Обратно нес на руках, укутав в свой плащ, чувствуя какой-то саананский триумф в груди. Как будто среди вакханалии смерти мне удалось отодрать с того света что-то важное и светлое.
Когда вернулись, Дали смотрела на меня исподлобья, пропуская в шатер с мальчишкой на руках.
— Тебя ждет гонец, — сказала она и задернула полог, а я положил мальчика на шкуры, накрыл потеплее. Сам не понял, как провел пальцами по мягким белым волосам. Я могу быть кем угодно, во мне может плескаться вся ненависть этого проклятого мира, но я еще не опустился так низко, чтобы начать убивать детей только потому, что в будущем они станут моими врагами. Когда станут — тогда и убью.
Гонца впустили, когда я переоделся и устроился у костра с кружкой горячего эля, вытянув ноги к пламени, ощущая, как тепло обволакивает зудящие ступни. Гонец упал на колени и приник губами к моей руке. Измотанный, уставший, выбившийся из сил. Что-то в его облике заставило меня дернуться, податься вперед и сдернуть капюшон с его головы. От неожиданности я зарычал и стиснул рукой волосы гонца, стиснул и наклонился к нему вниз, ударяясь лбом о его лоб, дрожа от узнавания.

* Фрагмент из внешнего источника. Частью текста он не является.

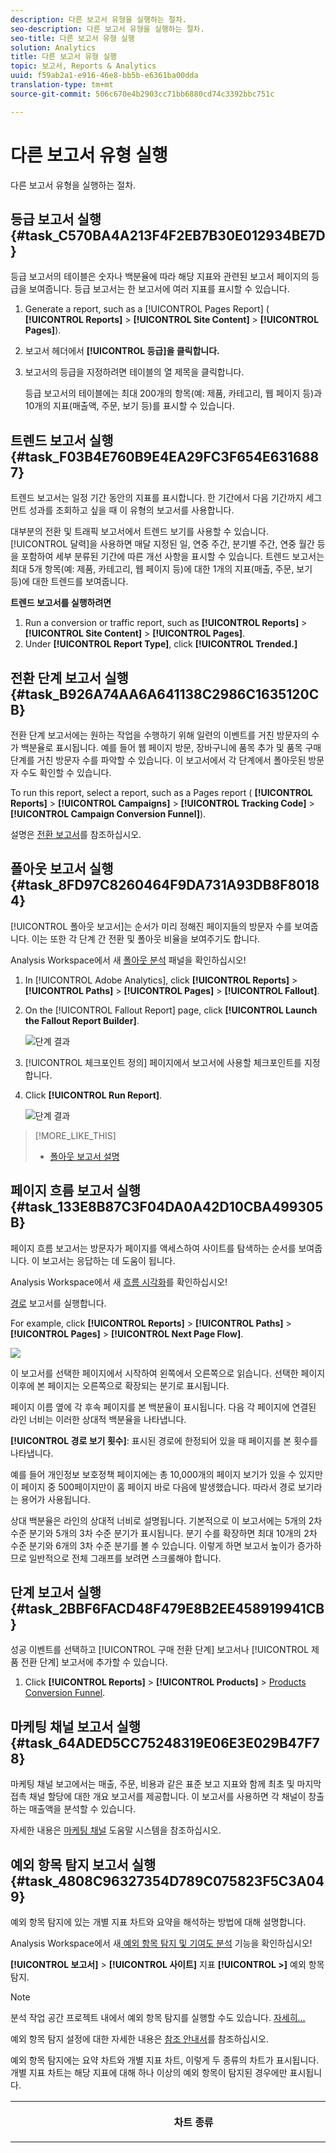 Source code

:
 ```yaml
---
description: 다른 보고서 유형을 실행하는 절차.
seo-description: 다른 보고서 유형을 실행하는 절차.
seo-title: 다른 보고서 유형 실행
solution: Analytics
title: 다른 보고서 유형 실행
topic: 보고서, Reports & Analytics
uuid: f59ab2a1-e916-46e8-bb5b-e6361ba00dda
translation-type: tm+mt
source-git-commit: 506c670e4b2903cc71bb6880cd74c3392bbc751c

---
```



# 다른 보고서 유형 실행

다른 보고서 유형을 실행하는 절차.


## 등급 보고서 실행 {#task_C570BA4A213F4F2EB7B30E012934BE7D}

등급 보고서의 테이블은 숫자나 백분율에 따라 해당 지표와 관련된 보고서 페이지의 등급을 보여줍니다. 등급 보고서는 한 보고서에 여러 지표를 표시할 수 있습니다.

<!-- 

t_reports_ranked.xml

 -->

1. Generate a report, such as a [!UICONTROL Pages Report] ( **[!UICONTROL Reports]** &gt; **[!UICONTROL Site Content]** &gt; **[!UICONTROL Pages]**).
1. 보고서 헤더에서 **[!UICONTROL 등급]을 클릭합니다.**
1. 보고서의 등급을 지정하려면 테이블의 열 제목을 클릭합니다.

   등급 보고서의 테이블에는 최대 200개의 항목(예: 제품, 카테고리, 웹 페이지 등)과 10개의 지표(매출액, 주문, 보기 등)를 표시할 수 있습니다.

## 트렌드 보고서 실행 {#task_F03B4E760B9E4EA29FC3F654E6316887}

트렌드 보고서는 일정 기간 동안의 지표를 표시합니다. 한 기간에서 다음 기간까지 세그먼트 성과를 조회하고 싶을 때 이 유형의 보고서를 사용합니다.

<!-- 

t_reports_trended.xml

 -->

대부분의 전환 및 트래픽 보고서에서 트렌드 보기를 사용할 수 있습니다. [!UICONTROL 달력]을 사용하면 매달 지정된 일, 연중 주간, 분기별 주간, 연중 월간 등을 포함하여 세부 분류된 기간에 따른 개선 사항을 표시할 수 있습니다. 트렌드 보고서는 최대 5개 항목(예: 제품, 카테고리, 웹 페이지 등)에 대한 1개의 지표(매출, 주문, 보기 등)에 대한 트렌드를 보여줍니다.

**트렌드 보고서를 실행하려면**

1. Run a conversion or traffic report, such as **[!UICONTROL Reports]** &gt; **[!UICONTROL Site Content]** &gt; **[!UICONTROL Pages]**.
1. Under **[!UICONTROL Report Type]**, click **[!UICONTROL Trended.]**

## 전환 단계 보고서 실행 {#task_B926A74AA6A641138C2986C1635120CB}

전환 단계 보고서에는 원하는 작업을 수행하기 위해 일련의 이벤트를 거친 방문자의 수가 백분율로 표시됩니다. 예를 들어 웹 페이지 방문, 장바구니에 품목 추가 및 품목 구매 단계를 거친 방문자 수를 파악할 수 있습니다. 이 보고서에서 각 단계에서 폴아웃된 방문자 수도 확인할 수 있습니다.

<!-- 

t_reports_conversion_funnel.xml

 -->

To run this report, select a report, such as a Pages report ( **[!UICONTROL Reports]** &gt; **[!UICONTROL Campaigns]** &gt; **[!UICONTROL Tracking Code]** &gt; **[!UICONTROL Campaign Conversion Funnel]**).

설명은 [전환 보고서](https://marketing.adobe.com/resources/help/en_US/reference/reports_conversion.html)를 참조하십시오.

## 폴아웃 보고서 실행 {#task_8FD97C8260464F9DA731A93DB8F80184}

[!UICONTROL 폴아웃 보고서]는 순서가 미리 정해진 페이지들의 방문자 수를 보여줍니다. 이는 또한 각 단계 간 전환 및 폴아웃 비율을 보여주기도 합니다.

<!-- 

t_reports_fallout.xml

 -->

Analysis Workspace에서 새 [폴아웃 분석](https://marketing.adobe.com/resources/help/en_US/analytics/analysis-workspace/fallout_flow.html) 패널을 확인하십시오!

1. In [!UICONTROL Adobe Analytics], click **[!UICONTROL Reports]** &gt; **[!UICONTROL Paths]** &gt; **[!UICONTROL Pages]** &gt; **[!UICONTROL Fallout]**.
1. On the [!UICONTROL Fallout Report] page, click **[!UICONTROL Launch the Fallout Report Builder]**.

   ![단계 결과](assets/fallout_add_items.png)

1. [!UICONTROL 체크포인트 정의] 페이지에서 보고서에 사용할 체크포인트를 지정합니다.
1. Click **[!UICONTROL Run Report]**.

   ![단계 결과](assets/fallout_report.png)

>[!MORE_LIKE_THIS]
>
>* [폴아웃 보고서 설명](https://marketing.adobe.com/resources/help/en_US/reference/reports_fallout.html)


## 페이지 흐름 보고서 실행 {#task_133E8B87C3F04DA0A42D10CBA499305B}

페이지 흐름 보고서는 방문자가 페이지를 액세스하여 사이트를 탐색하는 순서를 보여줍니다. 이 보고서는 응답하는 데 도움이 됩니다.

<!-- 

t_reports_page_flow.xml

 -->

Analysis Workspace에서 새 [흐름 시각화](https://marketing.adobe.com/resources/help/en_US/analytics/analysis-workspace/flow.html)를 확인하십시오!

[경로](https://marketing.adobe.com/resources/help/en_US/reference/reports_paths.html) 보고서를 실행합니다.

For example, click **[!UICONTROL Reports]** &gt; **[!UICONTROL Paths]** &gt; **[!UICONTROL Pages]** &gt; **[!UICONTROL Next Page Flow]**.

![](assets/page_flow.png)

이 보고서를 선택한 페이지에서 시작하여 왼쪽에서 오른쪽으로 읽습니다. 선택한 페이지 이후에 본 페이지는 오른쪽으로 확장되는 분기로 표시됩니다.

페이지 이름 옆에 각 후속 페이지를 본 백분율이 표시됩니다. 다음 각 페이지에 연결된 라인 너비는 이러한 상대적 백분율을 나타냅니다.

**[!UICONTROL 경로 보기 횟수]**: 표시된 경로에 한정되어 있을 때 페이지를 본 횟수를 나타냅니다.

예를 들어 개인정보 보호정책 페이지에는 총 10,000개의 페이지 보기가 있을 수 있지만 이 페이지 중 500페이지만이 홈 페이지 바로 다음에 발생했습니다. 따라서 경로 보기라는 용어가 사용됩니다.

상대 백분율은 라인의 상대적 너비로 설명됩니다. 기본적으로 이 보고서에는 5개의 2차 수준 분기와 5개의 3차 수준 분기가 표시됩니다. 분기 수를 확장하면 최대 10개의 2차 수준 분기와 6개의 3차 수준 분기를 볼 수 있습니다. 이렇게 하면 보고서 높이가 증가하므로 일반적으로 전체 그래프를 보려면 스크롤해야 합니다.

## 단계 보고서 실행 {#task_2BBF6FACD48F479E8B2EE458919941CB}

성공 이벤트를 선택하고 [!UICONTROL 구매 전환 단계] 보고서나 [!UICONTROL 제품 전환 단계] 보고서에 추가할 수 있습니다.

<!-- 

t_reports_funnel.xml

 -->

1. Click **[!UICONTROL Reports]** &gt; **[!UICONTROL Products]** &gt; [Products Conversion Funnel](https://marketing.adobe.com/resources/help/en_US/reference/reports_conversion_funnel.html).

## 마케팅 채널 보고서 실행 {#task_64ADED5CC75248319E06E3E029B47F78}

마케팅 채널 보고에서는 매출, 주문, 비용과 같은 표준 보고 지표와 함께 최초 및 마지막 접촉 채널 할당에 대한 개요 보고서를 제공합니다. 이 보고서를 사용하면 각 채널이 창출하는 매출액을 분석할 수 있습니다.

<!-- 

t_reports_marketing_channel.xml

 -->

자세한 내용은 [마케팅 채널](https://marketing.adobe.com/resources/help/en_US/mchannel/index.html) 도움말 시스템을 참조하십시오.

## 예외 항목 탐지 보고서 실행 {#task_4808C96327354D789C075823F5C3A049}

예외 항목 탐지에 있는 개별 지표 차트와 요약을 해석하는 방법에 대해 설명합니다.

<!-- 

t_anomaly_view.xml

 -->

Analysis Workspace에서 새[ 예외 항목 탐지 및 기여도 분석](https://marketing.adobe.com/resources/help/en_US/analytics/analysis-workspace/anomaly_detection.html) 기능을 확인하십시오!

**[!UICONTROL 보고서]** &gt; **[!UICONTROL 사이트]** 지표 **[!UICONTROL &gt;]** 예외 항목 탐지.

>[!NOTE]
>
>분석 작업 공간 프로젝트 내에서 예외 항목 탐지를 실행할 수도 있습니다. [자세히...](https://marketing.adobe.com/resources/help/en_US/analytics/analysis-workspace/anomaly_detection.html)

예외 항목 탐지 설정에 대한 자세한 내용은 [참조 안내서](https://marketing.adobe.com/resources/help/en_US/sc/user/index.html#Setting_up_Anomaly_Detection)를 참조하십시오.

예외 항목 탐지에는 요약 차트와 개별 지표 차트, 이렇게 두 종류의 차트가 표시됩니다. 개별 지표 차트는 해당 지표에 대해 하나 이상의 예외 항목이 탐지된 경우에만 표시됩니다.

<table id="table_88163CD8FC164342855D90D01F9C581A"> 
 <thead> 
  <tr> 
   <th colname="col1" class="entry"> <p>차트 종류 </p> </th> 
   <th colname="col2" class="entry"> <p>역할 </p> </th> 
  </tr> 
 </thead>
 <tbody> 
  <tr> 
   <td colname="col1"> <p>요약 차트 </p> <p><img placement="break"  src="assets/ad_summary_chart.png" width="570px" id="image_1CD4C4770BAA43C4AD7CBB824AD41338" /> </p> </td> 
   <td colname="col2"> <p> 
     <ul id="ul_D26DA3024CD7468291369F549557B28A"> 
      <li id="li_1C22B6E02FFB479FB71EFAD89EB37A4E">각 상자는 아래 지표에 해당하는, 일별 추적된 하나의 예외 항목을 나타냅니다. </li> 
      <li id="li_8FC587D3FF4E452D83263CC7A10B6675">녹색은 꺾은 선형 위의 예외 항목을, 파란색은 꺾은 선형 아래의 예외 항목을 가리킵니다. </li> 
      <li id="li_25135AB691BF443599AF2A3A60E2E71A">예외 항목의 강도를 가리킵니다. 예외 항목이 클수록 데이터 포인트 색상은 어두워지고 꺾은 선형에서 멀어집니다. </li> 
      <li id="li_0C42AFA8897D420D8AB1A5D0F65B3B3A">개별 예외 항목을 클릭하면 해당 예외 항목의 개별 지표 차트(요약 차트 아래)가 맨 위에 표시됩니다. </li> 
      <li id="li_85C0F426952547B5A75D6BD31DE19CA5">편차 비율 값(차트의 왼쪽)은 다음과 같이 계산됩니다. 
       <ul id="ul_BEC0A88BFFAC4CF78BC9885FEB749694"> 
        <li id="li_1BAB2F50482745B69937DFAF1E09982E">상한과 예상 값이 동일하면, 편차 비율은 100%입니다. </li> 
        <li id="li_CA48064F5788448C8646CCE196161237">그렇지 않으면 편차 비율은 ((실제 값 - 상한 값) / (상한 값 - 예상 값)) * 100입니다. </li> 
        <li id="li_4090357A0D214BC7B1C3DE0615875554">하한과 예상 값이 같은 경우, 편차 비율은 -100%입니다. </li> 
        <li id="li_EF694E1A4E874ECD94E1E8F7302E494F">그렇지 않으면 편차 비율은 ((하한 값 - 실제 값) / (예상 값 - 하한 값)) * -100입니다. </li> 
       </ul> </li> 
      <li id="li_5C05EF7023484CC993E96D63E842B65C"><span class="uicontrol">세그먼트 표시</span>를 클릭하면 세그먼트를 예외 항목 탐지 보고서에 적용할 수 있도록 해주는 세그먼트 레일이 표시됩니다.  세그멘테이션 <a href="https://marketing.adobe.com/resources/help/en_US/analytics/segment/" format="http" scope="external">추가 정보</a>. </li> 
      <li id="li_1B41CABF13D1407886C68EE3BC201E60"><span class="uicontrol">지표 편집</span>을 클릭하면 예외 항목을 탐지할 지표를 선택하거나 선택 취소할 수 있습니다. </li> 
     </ul> </p> </td> 
  </tr> 
  <tr> 
   <td colname="col1"> <p>개별 지표 차트 </p> <p><img placement="break"  src="assets/metric_report.png" width="570px" id="image_5BBECFD91CF14478AA4761E6256BBCB9" /> </p> </td> 
   <td colname="col2"> <p> 
     <ul id="ul_739C5687013743A29B63089FDA763F45"> 
      <li id="li_456A0BDA4D4E46CE9CC1C3DBAA1E2220">개별 트렌드 지표에 대한 예외 데이터 포인트(계산된 지표 포함)를 점으로 표시합니다. </li> 
      <li id="li_89FD847C65F04F48BCA7CD38D0EC51CD">맨 위에는 최신 예외 항목이 표시되고 부차적으로 예외 항목 수별로 순위가 표시됩니다. </li> 
      <li id="li_98B97A9706DE4455B8D8850904CBDE03">현재 수집된 실제 데이터를 가리키는 실선이 표시됩니다. 이것은 데이터 포인트가 예외적인지를 추론하는 오차 예측 및 오차 범위와 비교됩니다. </li> 
      <li id="li_0EEA38DDDC344BF3879430E67D74EB72">내역 데이터(즉, 훈련 기간)를 기반으로 예측을 나타내는 점선이 표시됩니다. </li> 
      <li id="li_035BD2725D004AEDB630BF8DFF4DA4F3">위쪽 및 아래쪽 95% 신뢰 구간/제한을 회색 음영으로 표시합니다. </li> 
      <li id="li_021A3D1F2EDB4319B9B39620EF1C038A">지표 이름 옆에 있는 이중 상향 및 하향 화살표를 클릭하여 개별 보고서를 축소하거나 확장할 수 있습니다. </li> 
      <li id="li_722E4B9FC21047AC96D7B143197E293D">지표 차트가 개요 보고서(위 참조)에서 드릴다운에 반응하여 나타나는 순서를 변경합니다. </li> 
      <li id="li_A2441169B185475AA68A64F81E6E40B8">모든 페이지 관련 지표에 대해 "페이지" 등의 검색어를 사용하여 차트를 필터링할 수 있습니다. </li> 
      <li id="li_F1BBBFCA8E2A43C29658E4FCAA36C904">정의한 모든 지표나 예외 항목이 있는 지표만 표시할 수 있습니다. </li> 
     </ul> </p> </td> 
  </tr> 
 </tbody> 
</table>

## 예외 항목 탐지 설정 {#task_AF347B34F56E44A6AE70E019B6EB2F08}

예외 항목 탐지를 위한 보고서 세트, 지표 및 교육/보기 기간을 선택하는 절차입니다.

<!-- 

t_anomaly_config.xml

 -->

각 보고서 세트에 대해 독립적으로 예외 항목 탐지를 설정할 수 있습니다.

1. Navigate to  **[!UICONTROL Analytics &gt; Reports &gt; Site Metrics &gt; Anomaly Detection]** .
1. 일일 예외 항목 탐지를 추적할 보고서 세트를 선택합니다. 보고서 세트 목록을 표시하려면, 보고서 세트 선택기 드롭다운 메뉴를 클릭합니다.
1. To select the metrics and/or define filtered metrics, click **[!UICONTROL Edit Metrics]** at the top right of the screen:  ![](assets/metrics_icon.png).

   모든 지표 목록(계산된 지표 포함) 또는 추적된 지표 목록에서 지표를 선택할 수 있습니다. 목록의 범위를 좁히려면 특정 용어로 필터링할 수도 있습니다. 1. Once the report has been generated, define the **[!UICONTROL Training Period]** and the **[!UICONTROL View Period]** for anomaly detection. (훈련 기간을 알고리즘에 대한 "학습 기간"으로 생각합니다.)

   ![](assets/view_training_periods.png)

   주의 사항:

* 훈련 기간은 보기 기간이 시작되기 직전에 종료됩니다.
* 두 기간의 기본값은 모두 30일이며, 60일 또는 90일로 연장할 수 있습니다.
* 훈련 기간을 연장하면 데이터가 더 큰 컨텍스트에서 이해되므로 예외 항목의 크기를 줄일 수 있습니다.

   예외 항목 탐지 지표 보고서는 매개 변수를 변경할 때마다 새로 고침됩니다.
1. (Optional) Apply segments to the report by clicking **[!UICONTROL Show Segments]** and selecting one or more existing segments or creating a new segment and applying it.

   ![](assets/ad_top_menu.png)

   세그먼트 만들기나 관리에 대한 자세한 내용은 [분석 세그멘테이션 안내서](https://marketing.adobe.com/resources/help/en_US/analytics/segment/)를 참조하십시오. 1. (선택 사항) 보고서를 즐겨찾기 또는 책갈피로 추가합니다.
1. (선택 사항) 보기 기간의 종료 날짜를 변경합니다. 기본값은 어제입니다.
1. 이제 보고서 해석을 시작할 수 있습니다. [예외 항목 탐지 차트](../../analyze/reports-analytics/t-running-report-types.md#task_4808C96327354D789C075823F5C3A049)보기를 참조하십시오.

## 실시간 보고서 실행 {#task_5D25929C918E40B18965222FA94176B0}

실시간 보고서를 보고 해석하는 방법에 대해 설명합니다.

<!-- 

reports_realtime.xml

 -->

**[!UICONTROL 보고서 &gt; 사이트 지표 &gt; 실시간]** .

실시간 보고에서는 개요 보고서와 세부 사항 보고서, 이렇게 두 개의 기본 보고서를 제공합니다. 이 보고서들은 각각 많은 reportlet으로 구성됩니다.

실시간 보고서 구성에 대한 자세한 내용은 [Analytics 참조 안내서](https://marketing.adobe.com/resources/help/en_US/reference/index.html#RealTime_Reports_Configuration)를 참조하십시오.

1. Take a look at the **[!UICONTROL Overview]** report and its components:  ![](assets/rtr_overview_report.png)

   <table id="choicetable_8586BECF55E843B2B5CD41205567EA32"> 
   <thead class="chhead sthead"> 
   <th class="choptionhd"> UI 구성 요소 </th> 
   <th class="chdeschd"> 설명 </th> 
   </thead> 
   <tr class="chrow strow"> 
   <td class="choption"><strong>보고서 세트 선택</strong></td> 
   <td class="chdesc stentry"> 이 실시간 보고서가 다루는 보고서 세트를 보여 줍니다. 보고서 세트를 변경하려면, <a href="https://marketing.adobe.com/resources/help/en_US/reference/t_realtime_admin.html" format="http" scope="external">실시간 보고서 구성</a>을 참조하십시오 . </td> 
   </tr> 
   <tr class="chrow strow"> 
   <td class="choption"><strong>보고서 간 전환</strong></td> 
   <td class="chdesc stentry"> 설정한 보고서(최대 3개) 간을 전환할 수 있습니다. </td> 
   </tr> 
   <tr class="chrow strow"> 
   <td class="choption"><strong>시간 범위 선택</strong></td> 
   <td class="chdesc stentry"> 보고서에 있는 모든 reportlet에서 사용할 전체 시간 범위를 선택할 수 있습니다. </td> 
   </tr> 
   <tr class="chrow strow"> 
   <td class="choption"><strong>보고서 구성</strong></td> 
   <td class="chdesc stentry"> 이 톱니바퀴 아이콘 링크는 관리자 권한이 있어야 볼 수 있습니다. 이 링크를 클릭하면 <span class="ignoretag"><span class="uicontrol">관리 도구</span> &gt; <span class="uicontrol">보고서 세트</span> &gt; <span class="uicontrol">설정 편집</span> &gt; <span class="uicontrol">실시간</span></span> 아래의 보고서 세트 관리자가 표시됩니다  . </td> 
   </tr> 
   <tr class="chrow strow"> 
   <td class="choption"><strong>전체 화면 보기</strong></td> 
   <td class="chdesc stentry"> 전체 화면 보기 아이콘은 모니터가 특정 종횡비(16:9 또는 16:10)이고, 브라우저가 이 종횡비를 지원하는 경우에만 볼 수 있습니다. 전체 화면 모드(종료하려면 <span class="uicontrol">Esc</span> 키 누름)일 때에는 화면과 상호 작용할 수 없습니다. 전체 화면 모드는 시간 제한이 없습니다. </td> 
   </tr> 
   <tr class="chrow strow"> 
   <td class="choption"><strong>사이트 트래픽 Reportlet</strong></td> 
   <td class="chdesc stentry"> 파란색 꺾은 선형 데이터는 전체 사이트에 대한 트래픽 합계를 보여 줍니다. X 축에서는 실시간 표현으로 표시된 현재 값을 제외한 문자 레이블(15분 전, 10분 전)을 사용합니다. </td> 
   </tr> 
   <tr class="chrow strow"> 
   <td class="choption"><strong>사이트 총계 Reportlet</strong></td> 
   <td class="chdesc stentry"> 마지막 N분 동안 실시간 보고서에서 선택된 지표에 대한 사이트 총계의 카운트입니다. "N"은 시간 범위 선택기를 통해 구성할 수 있습니다. <p>화살표 색상 및 방향은 다음 알고리즘을 기반으로 합니다. 
      <ul id="ul_9F40CEA33798467393CB1266BB36D500"> 
      <li id="li_CCD01A44F912487DA5681EA50113643C">큰 이득(상향 화살표): &gt; 100% </li> 
      <li id="li_7402491A9A614851B7F2AE0C77BD9A97">이득(오른쪽 상향 화살표): 5%와 100% 사이 </li> 
      <li id="li_BCA79C08B5714D4B9315068112C66107"> 차이 없음(오른쪽 화살표): 5%와 -5% 사이 </li> 
      <li id="li_234ECBD7D83A4AE680E4A70BF288681F"> 손실(오른쪽 하향 화살표): -5%와 -100% 사이 </li> 
      <li id="li_10C5EA8803604C1CA714D3DB27478B31"> 큰 손실(하향 화살표): &lt; 100% </li> 
      </ul> </p> <p>사이트 총계는 "인스턴스"에서 보고되며, 이 인스턴스는 기본 reportlet의 차원을 반영합니다. 인스턴스별 이름이 존재하는 경우("페이지 보기" 등) 사이트 총계에서는 이 이름을 보고합니다. </p> </td> 
   </tr> 
   <tr class="chrow strow"> 
   <td class="choption"><strong>기본 Reportlet</strong></td> 
   <td class="chdesc stentry"> 실시간 보고서의 기본 차원 및 그 지표에 대해 보고합니다. 선택 시간 범위 동안의 해당 요소에 대한 꺾은 선형을 보여 줍니다. 지표 합계는 전체 꺾은 선형에 대한 합계를 표현합니다. 화살표는 항목이 큰 이득을 내는지, 보통 이득을 내는지, 차이가 없는지, 보통 손실을 내는지, 큰 손실을 내는지를 가리킵니다. </td> 
   </tr> 
   <tr class="chrow strow"> 
   <td class="choption"><strong>검색 대화 상자</strong></td> 
   <td class="chdesc stentry"> 검색은 모든 reportlet에 영향을 줍니다. 검색은 보고서를 볼 때 유지됩니다. </td> 
   </tr> 
   <tr class="chrow strow"> 
   <td class="choption"><strong>정렬 기준... 가장 빈도가 높음/승자/ 패자</strong></td> 
   <td class="chdesc stentry"> <span class="uicontrol">가장 빈도가 높음</span>(기본값), <span class="uicontrol">승자</span>(대부분의 성장을 보여 주는 차원), 및 <span class="uicontrol">패자</span>(하향 궤적에 있는 차원)을 기준으로 정렬하도록 전환할 수 있습니다. <p>승자인지 패자인지를 결정하는 데 사용되는 공식이 있습니다. 실시간 기능은 가장 이른 샘플과 다음으로 최신인 샘플을 보고 간단한 “변경률” 계산을 수행합니다. 따라서 “지난 15분"을 선택하고 n이 현재 분을 나타내는 경우, n-1은 n-15와 비교됩니다. 현재 실시간에서는 가중치를 적용하지 않습니다. 현재 분은 완전하지 않고 잘못된 변경률을 산출할 수 있으므로 무시됩니다. </p> <p>이 공식은 실시간 보고서에 사용된 모든 지표에서 일관됩니다. </p> </td> 
   </tr> 
   <tr class="chrow strow"> 
   <td class="choption"><strong>보조 1 Reportlet</strong></td> 
   <td class="chdesc stentry"> 프로비저닝된 두 번째 보고서의 차원과 지표에 대한 실시간 보고서를 보여 줍니다. <p>보조 1 reportlet은 상위 4개의 카테고리를 보여주며, 5번째 카테고리는 모든 나머지 값들의 집합입니다. 각 카테고리에 대해서는, 해당 카테고리의 총 원시 보기가 제공됩니다. 또한 중앙에는 모든 카테고리에 대한 합계가 표시됩니다. </p> <p> 마우스로 섹션을 가리키면 연결된 카테고리가 강조 표시되고, 도넛 아래에는 카테고리 꺾은 선형이 표시됩니다. </p> <p> 마우스로 라인 항목을 가리키면 라인 항목과 연결된 섹션이 강조 표시되고, 도넛 아래에는 카테고리 꺾은 선형이 표시됩니다. </p> </td> 
   </tr> 
   <tr class="chrow strow"> 
   <td class="choption"><strong>보조 2 Reportlet</strong></td> 
   <td class="chdesc stentry"> 프로비저닝된 세 번째 보고서의 차원과 지표에 대한 실시간 보고서를 보여 줍니다. 마우스로 항목 레이블의 상단을 가리키면 레이블이 오른쪽으로 이동되고, 마우스로 가리킨 항목에 대한 꺾은 선형이 표시됩니다. </td> 
   </tr> 
   </table>

1. Click a list item in the Primary Reportlet to launch the **[!UICONTROL Details]** view for that list item:  ![](assets/rtr_detail_report.png)

   | **항목 트렌드 Reportlet** | 지난 N분 동안 개요 보고서에서 선택한 항목의 꺾은 선형을 보여 줍니다. N은 시간 범위 선택기를 통해 구성할 수 있습니다. |
   |---|---|
   | **항목 합계 Reportlet** | 지난 N분 동안 개요 보고서에서 선택한 항목의 총 지표 수를 보여 줍니다. N은 시간 범위 선택기를 통해 구성할 수 있습니다. |
   | **상관 관계가 있는 보조 1 Reportlet** | 이 reportlet은 보조 1 Reportlet과 매우 유사합니다. 유일한 차이는 이 보고서를 채우는 데 사용된 데이터 소스입니다. 이 예에서는, 특정 페이지(개요 보고서의 기본 reportlet에서 선택한 페이지)와 표시된 인스턴스 간 상관 관계(또는 분류)가 표시됩니다. |
   | **상관 관계가 있는 보조 2 Reportlet** | 이 reportlet은 보조 2 Reportlet과 매우 유사합니다. 유일한 차이는 이 보고서를 채우는 데 사용된 데이터 소스입니다. 이 예에서는, 특정 페이지(개요 보고서의 기본 reportlet에서 선택한 페이지)와 언어 차원 간 상관 관계(또는 분류)가 표시됩니다. |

— Чтоб я сдох. Сайяр. Саанан раздери тебя, сукин ты сын.
Сайяр схватил мои руки и крепко сжал, прижимаясь к ним лбом. Его пальцы, с заросшими лунками из-за отсутствующих ногтей, покрытые мелкими шрамами, тряслись, и сам он не мог сказать ни слова. Как и я. Он пропал почти пять лет назад. После последнего боя мы так и не нашли его тело, и я решил, что мой верный друг, мой воин погиб в том страшном бою. В котором мы растеряли почти все наше войско. Но он провел страшные пять лет в плену у лассаров. В клетке. Как зверь. И его рассказ не просто ужасал, а заставлял содрогаться от дикого ужаса.
— Где ты был? Говори. Саанан тебя разорви. Где ты был, друг?
Молчит, смотрит на меня, лицо перекошено, брови сошлись на переносице, а потом рот открыл, и я дернулся назад. Твою ж мать. Там пусто там нет языка.
— Суки проклятые. Тваааари.
Я рывком обнял его за плечи, затряс, сдавливая худое тело, сжимая сильно. Лассары отрезали ему язык. Позже, после того как его накормили, дали помыться и переодели, он взял бумагу и остро заточенную палку, заменявшую в дороге перья, и писал для меня свою жуткую историю разведенной в талой воде золой.
Три года плена провел в дороге с Маагаром. Их таскали следом — рабов, пушечное мясо, ремонтников. Они готовили есть, рубили дрова, рыли траншеи, становились живым мостом на переправах и болотах. Вместо убитых лошадей тащили повозки, вместо ковров ложились под ноги своим господам, чтобы те не испачкали туфли и сапоги. Выживали сильнейшие. Выживали те, кто мог идти по чужим головам, отбирать чужой хлеб и лебезить перед лассарами.